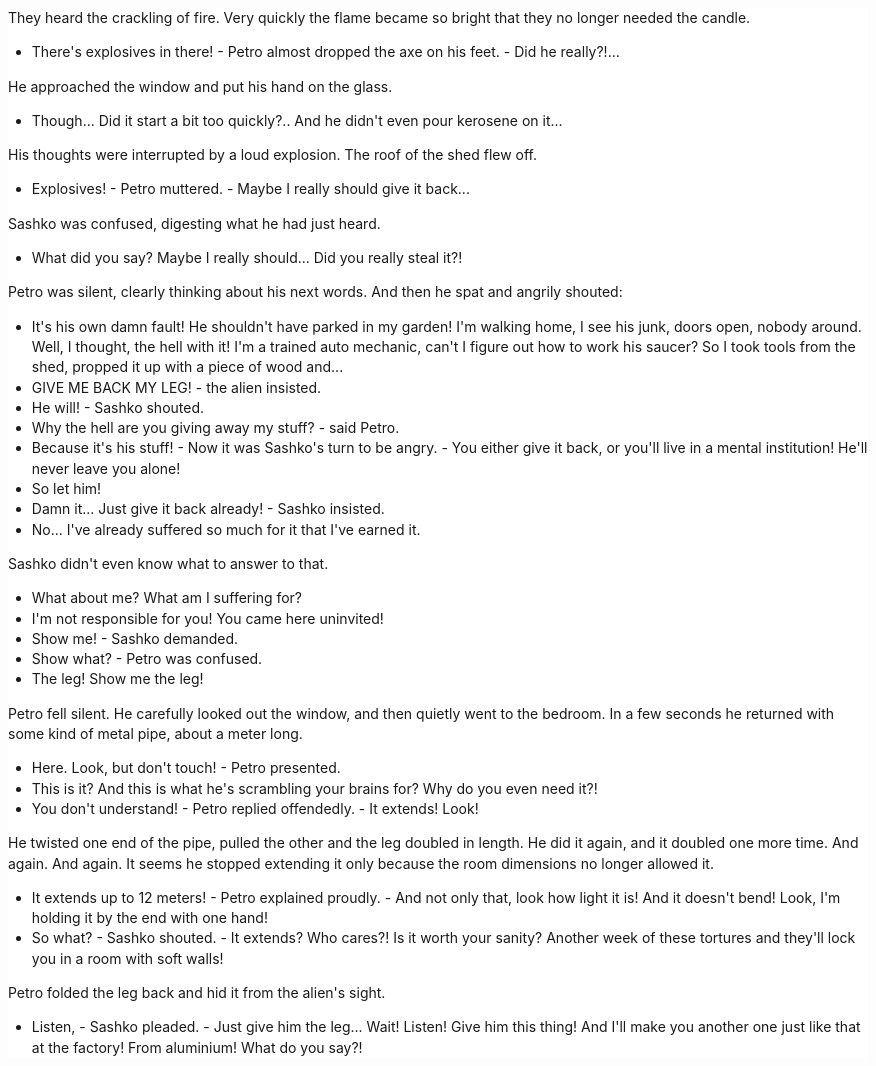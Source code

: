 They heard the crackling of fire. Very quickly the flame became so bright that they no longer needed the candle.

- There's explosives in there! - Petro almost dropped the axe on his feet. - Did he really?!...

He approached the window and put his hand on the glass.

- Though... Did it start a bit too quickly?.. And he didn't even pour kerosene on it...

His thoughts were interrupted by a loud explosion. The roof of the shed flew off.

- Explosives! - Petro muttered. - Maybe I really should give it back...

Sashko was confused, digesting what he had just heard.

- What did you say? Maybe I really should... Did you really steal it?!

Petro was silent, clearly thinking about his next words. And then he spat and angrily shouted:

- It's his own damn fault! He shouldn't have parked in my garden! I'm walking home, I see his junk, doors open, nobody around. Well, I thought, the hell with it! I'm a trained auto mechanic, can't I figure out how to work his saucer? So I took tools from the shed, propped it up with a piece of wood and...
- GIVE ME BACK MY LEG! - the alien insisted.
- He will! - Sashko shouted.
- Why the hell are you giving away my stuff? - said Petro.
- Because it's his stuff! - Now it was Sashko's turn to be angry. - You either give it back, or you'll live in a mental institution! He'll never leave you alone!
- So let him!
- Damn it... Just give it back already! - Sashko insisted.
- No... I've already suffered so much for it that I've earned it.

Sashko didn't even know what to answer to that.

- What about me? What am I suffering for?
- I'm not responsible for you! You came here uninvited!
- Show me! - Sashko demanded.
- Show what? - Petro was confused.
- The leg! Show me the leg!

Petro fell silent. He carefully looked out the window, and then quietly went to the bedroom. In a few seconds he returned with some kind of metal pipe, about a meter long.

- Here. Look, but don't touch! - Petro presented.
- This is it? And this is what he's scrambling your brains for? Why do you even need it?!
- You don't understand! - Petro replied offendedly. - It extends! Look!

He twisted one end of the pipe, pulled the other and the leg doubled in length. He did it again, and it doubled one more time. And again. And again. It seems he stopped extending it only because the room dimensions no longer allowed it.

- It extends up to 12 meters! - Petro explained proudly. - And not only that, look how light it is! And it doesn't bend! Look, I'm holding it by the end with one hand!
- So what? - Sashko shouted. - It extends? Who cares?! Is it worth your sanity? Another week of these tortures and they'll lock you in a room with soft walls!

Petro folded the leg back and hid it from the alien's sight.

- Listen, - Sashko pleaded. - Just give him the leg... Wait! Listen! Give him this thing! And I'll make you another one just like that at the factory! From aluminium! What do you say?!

### [EXERCISE]
From the line holding "- So what? - Sashko" to the final line of the data, repeat every line exactly. Leave out all the rest.

### [WRITTEN SOLUTION]
- So what? - Sashko shouted. - It extends? Who cares?! Is it worth your sanity? Another week of these tortures and they'll lock you in a room with soft walls!

Petro folded the leg back and hid it from the alien's sight.

- Listen, - Sashko pleaded. - Just give him the leg... Wait! Listen! Give him this thing! And I'll make you another one just like that at the factory! From aluminium! What do you say?!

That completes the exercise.